Supplied material:

———

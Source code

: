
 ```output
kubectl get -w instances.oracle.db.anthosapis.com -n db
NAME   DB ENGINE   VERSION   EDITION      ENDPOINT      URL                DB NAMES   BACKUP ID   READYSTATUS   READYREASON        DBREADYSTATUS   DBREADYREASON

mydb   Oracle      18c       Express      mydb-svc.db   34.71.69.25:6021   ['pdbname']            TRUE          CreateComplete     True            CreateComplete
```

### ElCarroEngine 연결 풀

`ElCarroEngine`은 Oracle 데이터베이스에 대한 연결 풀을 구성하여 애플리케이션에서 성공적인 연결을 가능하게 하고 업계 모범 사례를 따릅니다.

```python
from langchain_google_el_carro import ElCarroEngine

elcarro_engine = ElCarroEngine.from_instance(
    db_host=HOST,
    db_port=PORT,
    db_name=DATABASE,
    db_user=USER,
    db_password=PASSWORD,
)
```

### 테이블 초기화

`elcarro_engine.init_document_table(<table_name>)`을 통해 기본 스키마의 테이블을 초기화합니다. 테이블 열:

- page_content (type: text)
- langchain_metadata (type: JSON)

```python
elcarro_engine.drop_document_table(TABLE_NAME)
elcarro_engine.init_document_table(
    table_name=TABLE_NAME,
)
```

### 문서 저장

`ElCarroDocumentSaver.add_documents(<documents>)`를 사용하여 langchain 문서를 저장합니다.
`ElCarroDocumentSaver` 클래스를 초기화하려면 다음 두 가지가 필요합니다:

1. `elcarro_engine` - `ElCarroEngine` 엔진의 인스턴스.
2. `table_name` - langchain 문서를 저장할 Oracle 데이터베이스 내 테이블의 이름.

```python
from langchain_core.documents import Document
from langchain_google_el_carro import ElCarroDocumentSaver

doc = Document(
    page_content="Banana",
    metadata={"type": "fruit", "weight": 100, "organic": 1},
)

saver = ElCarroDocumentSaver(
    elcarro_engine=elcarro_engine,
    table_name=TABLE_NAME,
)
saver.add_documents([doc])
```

———

Task instructions: All the data is to be copied over exactly as it stands.

Exercise answer:
Source code

:
 ```output
kubectl get -w instances.oracle.db.anthosapis.com -n db
NAME   DB ENGINE   VERSION   EDITION      ENDPOINT      URL                DB NAMES   BACKUP ID   READYSTATUS   READYREASON        DBREADYSTATUS   DBREADYREASON

mydb   Oracle      18c       Express      mydb-svc.db   34.71.69.25:6021   ['pdbname']            TRUE          CreateComplete     True            CreateComplete
```

### ElCarroEngine 연결 풀

`ElCarroEngine`은 Oracle 데이터베이스에 대한 연결 풀을 구성하여 애플리케이션에서 성공적인 연결을 가능하게 하고 업계 모범 사례를 따릅니다.

```python
from langchain_google_el_carro import ElCarroEngine

elcarro_engine = ElCarroEngine.from_instance(
    db_host=HOST,
    db_port=PORT,
    db_name=DATABASE,
    db_user=USER,
    db_password=PASSWORD,
)
```

### 테이블 초기화

`elcarro_engine.init_document_table(<table_name>)`을 통해 기본 스키마의 테이블을 초기화합니다. 테이블 열:

- page_content (type: text)
- langchain_metadata (type: JSON)

```python
elcarro_engine.drop_document_table(TABLE_NAME)
elcarro_engine.init_document_table(
    table_name=TABLE_NAME,
)
```

### 문서 저장

`ElCarroDocumentSaver.add_documents(<documents>)`를 사용하여 langchain 문서를 저장합니다.
`ElCarroDocumentSaver` 클래스를 초기화하려면 다음 두 가지가 필요합니다:

1. `elcarro_engine` - `ElCarroEngine` 엔진의 인스턴스.
2. `table_name` - langchain 문서를 저장할 Oracle 데이터베이스 내 테이블의 이름.

```python
from langchain_core.documents import Document
from langchain_google_el_carro import ElCarroDocumentSaver

doc = Document(
    page_content="Banana",
    metadata={"type": "fruit", "weight": 100, "organic": 1},
)

saver = ElCarroDocumentSaver(
    elcarro_engine=elcarro_engine,
    table_name=TABLE_NAME,
)
saver.add_documents([doc])
```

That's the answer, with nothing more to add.